-- Data for this task follows --

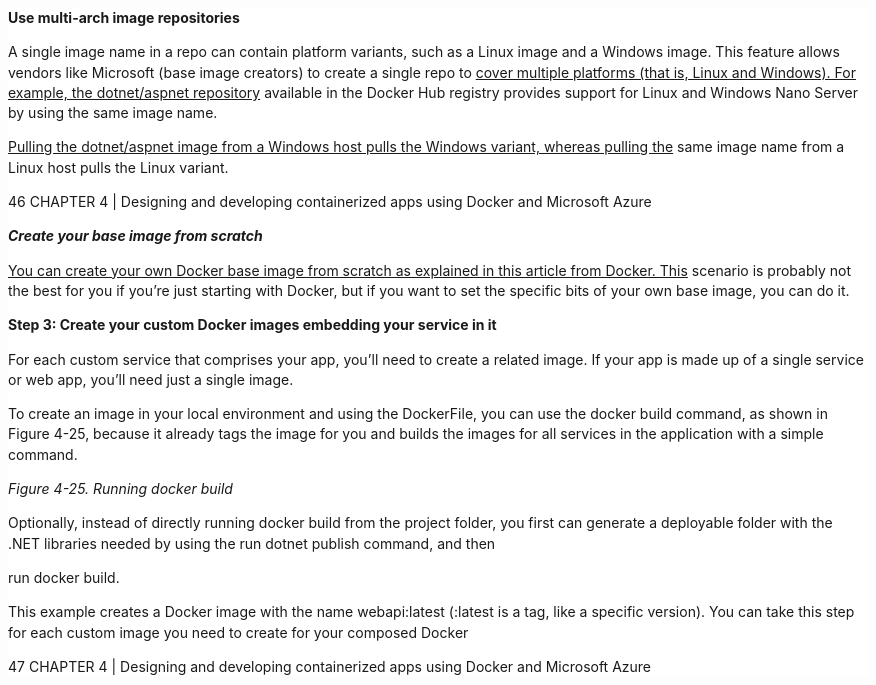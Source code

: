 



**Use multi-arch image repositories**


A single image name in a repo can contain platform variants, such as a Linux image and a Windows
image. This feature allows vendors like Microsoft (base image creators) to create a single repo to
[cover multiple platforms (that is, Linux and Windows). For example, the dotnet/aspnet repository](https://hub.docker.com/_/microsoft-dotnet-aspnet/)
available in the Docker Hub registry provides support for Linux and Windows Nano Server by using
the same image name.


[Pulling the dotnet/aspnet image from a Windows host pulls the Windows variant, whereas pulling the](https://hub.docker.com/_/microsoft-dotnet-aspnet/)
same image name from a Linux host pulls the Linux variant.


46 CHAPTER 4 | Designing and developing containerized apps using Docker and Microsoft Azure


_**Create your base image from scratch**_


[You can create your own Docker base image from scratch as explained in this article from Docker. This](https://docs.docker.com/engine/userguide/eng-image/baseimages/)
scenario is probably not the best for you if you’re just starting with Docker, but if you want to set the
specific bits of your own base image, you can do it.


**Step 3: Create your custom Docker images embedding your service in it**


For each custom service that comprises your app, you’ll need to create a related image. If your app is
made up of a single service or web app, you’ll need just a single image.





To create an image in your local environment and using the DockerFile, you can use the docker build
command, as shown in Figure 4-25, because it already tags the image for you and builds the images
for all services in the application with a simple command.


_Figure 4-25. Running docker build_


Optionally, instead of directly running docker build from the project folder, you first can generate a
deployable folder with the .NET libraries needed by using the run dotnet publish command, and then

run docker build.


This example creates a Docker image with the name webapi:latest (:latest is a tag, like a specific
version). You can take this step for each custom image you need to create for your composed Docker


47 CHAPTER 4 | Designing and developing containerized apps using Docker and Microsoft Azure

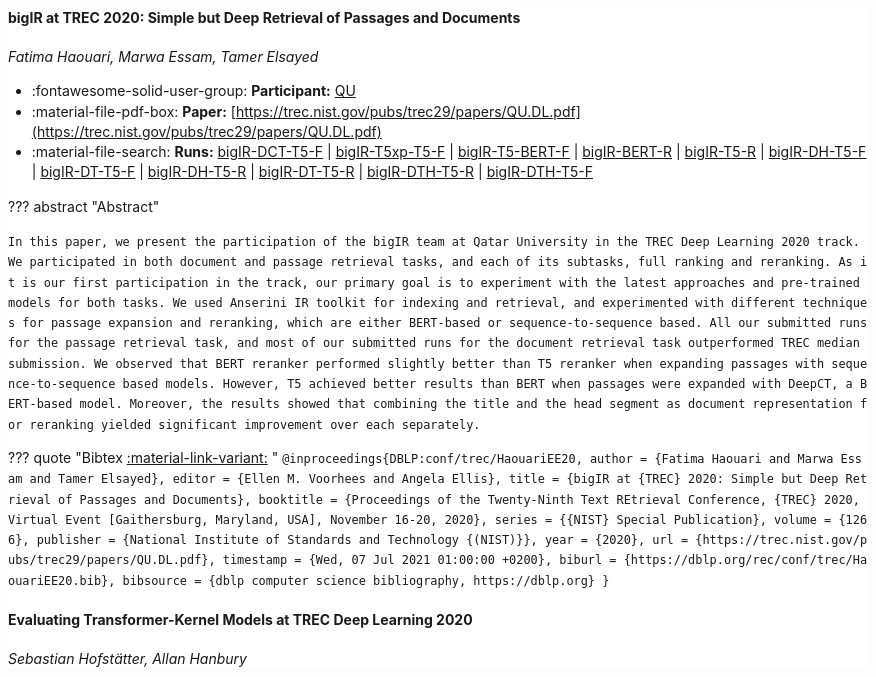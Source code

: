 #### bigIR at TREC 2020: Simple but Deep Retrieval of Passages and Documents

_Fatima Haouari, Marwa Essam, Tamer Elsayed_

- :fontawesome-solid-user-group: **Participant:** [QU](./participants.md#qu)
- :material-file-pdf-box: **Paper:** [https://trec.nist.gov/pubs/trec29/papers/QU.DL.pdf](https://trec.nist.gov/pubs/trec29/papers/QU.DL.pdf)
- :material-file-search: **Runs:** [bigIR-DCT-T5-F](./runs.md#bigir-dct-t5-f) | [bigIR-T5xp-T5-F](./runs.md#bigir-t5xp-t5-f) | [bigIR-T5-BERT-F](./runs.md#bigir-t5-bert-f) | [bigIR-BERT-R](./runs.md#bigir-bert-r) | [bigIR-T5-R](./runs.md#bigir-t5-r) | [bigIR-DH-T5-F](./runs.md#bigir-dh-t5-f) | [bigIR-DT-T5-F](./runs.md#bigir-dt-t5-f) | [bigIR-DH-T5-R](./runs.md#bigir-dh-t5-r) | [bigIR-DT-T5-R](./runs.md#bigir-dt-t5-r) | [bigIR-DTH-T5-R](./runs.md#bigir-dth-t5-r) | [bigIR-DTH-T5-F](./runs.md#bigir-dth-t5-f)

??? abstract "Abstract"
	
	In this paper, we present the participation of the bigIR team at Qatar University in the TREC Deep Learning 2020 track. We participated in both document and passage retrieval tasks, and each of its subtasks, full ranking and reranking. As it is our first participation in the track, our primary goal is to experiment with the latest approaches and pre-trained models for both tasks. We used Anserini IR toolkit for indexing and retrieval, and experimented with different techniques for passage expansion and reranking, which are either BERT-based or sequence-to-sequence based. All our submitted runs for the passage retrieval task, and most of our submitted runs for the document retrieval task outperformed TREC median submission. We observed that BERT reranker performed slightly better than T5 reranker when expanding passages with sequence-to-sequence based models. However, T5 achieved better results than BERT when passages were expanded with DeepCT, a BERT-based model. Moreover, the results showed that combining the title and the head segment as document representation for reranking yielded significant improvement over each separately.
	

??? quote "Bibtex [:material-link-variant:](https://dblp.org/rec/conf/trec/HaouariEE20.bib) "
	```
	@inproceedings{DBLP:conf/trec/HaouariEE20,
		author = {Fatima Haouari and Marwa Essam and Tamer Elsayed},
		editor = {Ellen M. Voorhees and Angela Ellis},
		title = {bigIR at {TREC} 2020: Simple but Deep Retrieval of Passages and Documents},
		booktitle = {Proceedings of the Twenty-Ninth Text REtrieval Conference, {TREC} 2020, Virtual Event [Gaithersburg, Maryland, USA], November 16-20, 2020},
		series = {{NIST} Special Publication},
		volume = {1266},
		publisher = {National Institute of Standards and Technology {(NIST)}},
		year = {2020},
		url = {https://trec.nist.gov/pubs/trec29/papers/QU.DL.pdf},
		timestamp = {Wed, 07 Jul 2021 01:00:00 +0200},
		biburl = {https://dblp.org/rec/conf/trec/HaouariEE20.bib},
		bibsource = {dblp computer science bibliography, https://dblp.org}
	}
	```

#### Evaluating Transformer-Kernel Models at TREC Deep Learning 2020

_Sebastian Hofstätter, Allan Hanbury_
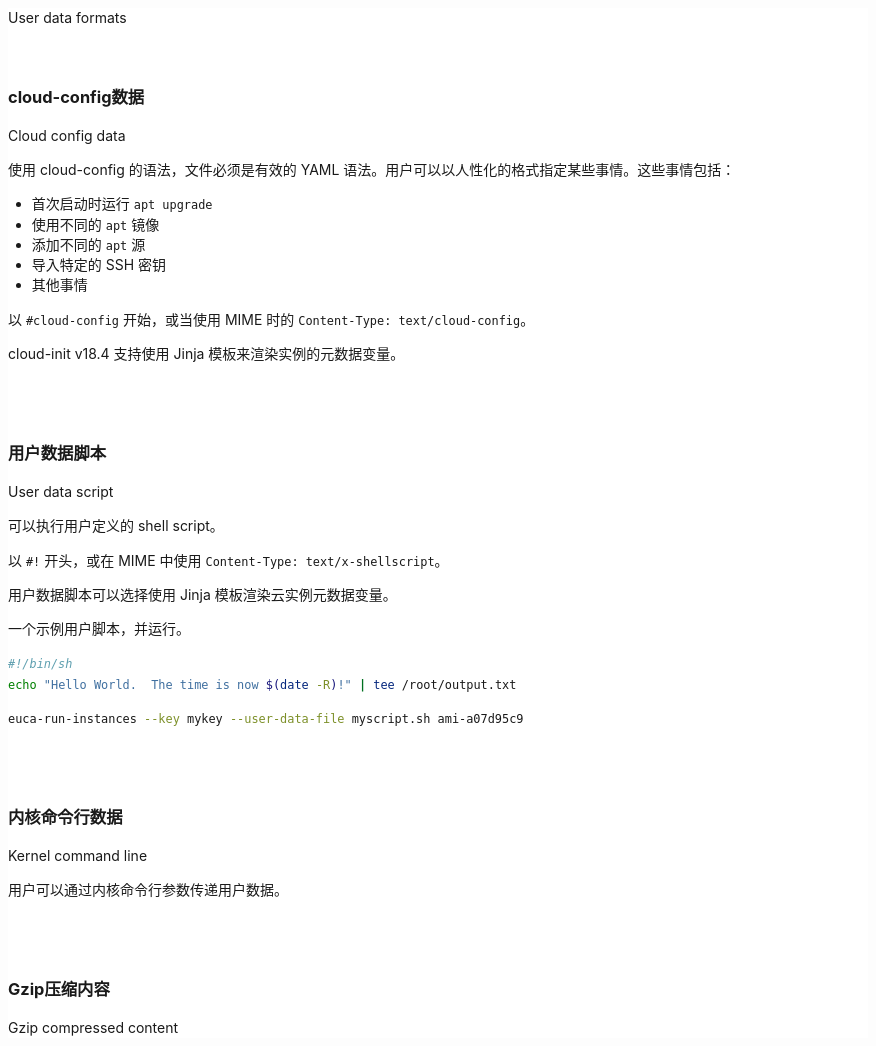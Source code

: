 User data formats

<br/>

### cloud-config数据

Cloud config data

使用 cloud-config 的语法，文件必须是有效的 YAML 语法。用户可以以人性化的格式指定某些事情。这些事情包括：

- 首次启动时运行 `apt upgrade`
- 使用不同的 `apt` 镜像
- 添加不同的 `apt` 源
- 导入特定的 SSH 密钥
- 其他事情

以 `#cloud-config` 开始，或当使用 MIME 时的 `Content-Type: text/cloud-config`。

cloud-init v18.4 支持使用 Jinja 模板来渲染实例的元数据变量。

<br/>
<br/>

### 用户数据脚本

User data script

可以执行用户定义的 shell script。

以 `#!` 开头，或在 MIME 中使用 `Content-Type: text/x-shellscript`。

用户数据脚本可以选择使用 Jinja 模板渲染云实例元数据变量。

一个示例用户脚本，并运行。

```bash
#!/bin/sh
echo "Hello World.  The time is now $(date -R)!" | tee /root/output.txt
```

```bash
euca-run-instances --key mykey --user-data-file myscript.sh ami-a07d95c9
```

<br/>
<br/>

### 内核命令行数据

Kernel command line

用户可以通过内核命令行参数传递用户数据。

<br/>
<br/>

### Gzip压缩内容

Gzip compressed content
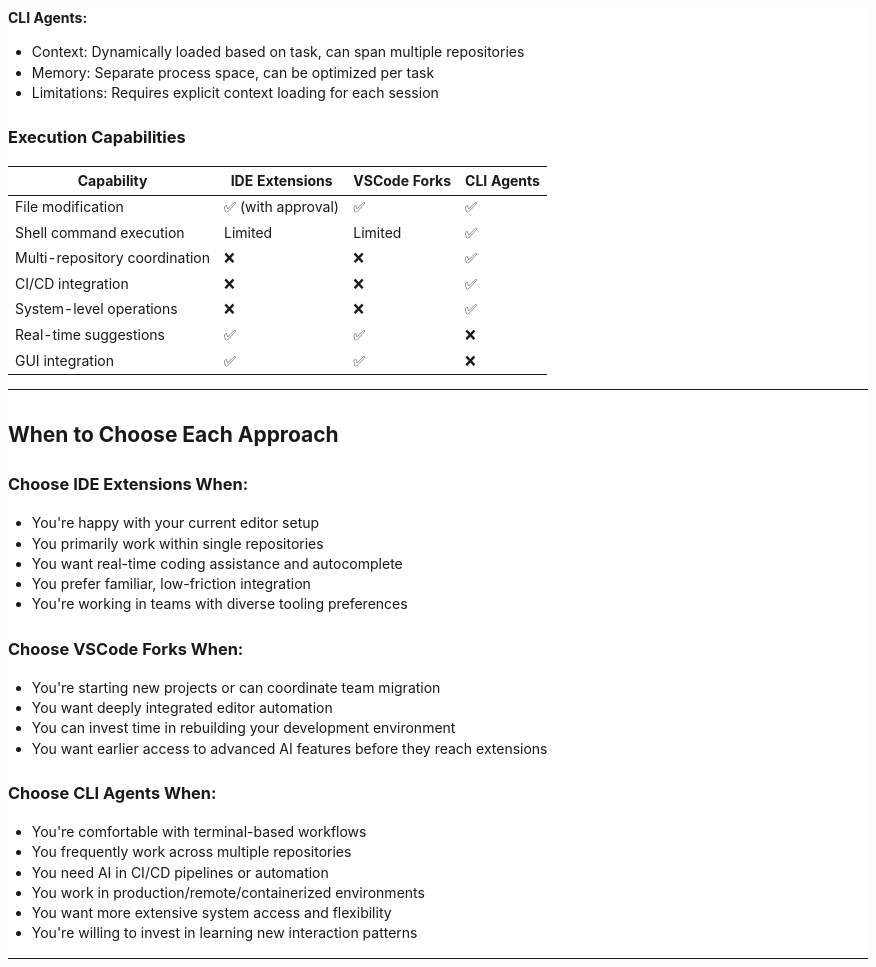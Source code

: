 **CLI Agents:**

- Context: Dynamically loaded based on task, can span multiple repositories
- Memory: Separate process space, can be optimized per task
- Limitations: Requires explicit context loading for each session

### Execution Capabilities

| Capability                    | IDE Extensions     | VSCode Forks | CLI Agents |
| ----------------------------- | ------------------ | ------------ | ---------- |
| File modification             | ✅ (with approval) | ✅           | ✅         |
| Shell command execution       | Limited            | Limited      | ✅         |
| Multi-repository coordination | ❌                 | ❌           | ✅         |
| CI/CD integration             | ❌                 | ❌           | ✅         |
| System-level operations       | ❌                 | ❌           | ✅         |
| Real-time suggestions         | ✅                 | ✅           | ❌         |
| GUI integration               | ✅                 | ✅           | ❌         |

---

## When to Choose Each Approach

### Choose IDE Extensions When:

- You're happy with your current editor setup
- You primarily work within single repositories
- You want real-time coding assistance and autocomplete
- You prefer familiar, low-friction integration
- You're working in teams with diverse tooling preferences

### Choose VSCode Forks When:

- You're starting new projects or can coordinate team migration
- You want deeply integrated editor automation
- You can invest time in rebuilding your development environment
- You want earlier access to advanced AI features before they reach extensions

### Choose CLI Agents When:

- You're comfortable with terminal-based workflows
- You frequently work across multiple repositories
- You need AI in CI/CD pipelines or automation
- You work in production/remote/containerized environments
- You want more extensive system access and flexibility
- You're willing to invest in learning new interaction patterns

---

-- Data for this task concluded --

◆ Assignment
Each line of the listing above that contains the word "Azure" is to be copied.

◆ Expected answer
46 CHAPTER 4 | Designing and developing containerized apps using Docker and Microsoft Azure
47 CHAPTER 4 | Designing and developing containerized apps using Docker and Microsoft Azure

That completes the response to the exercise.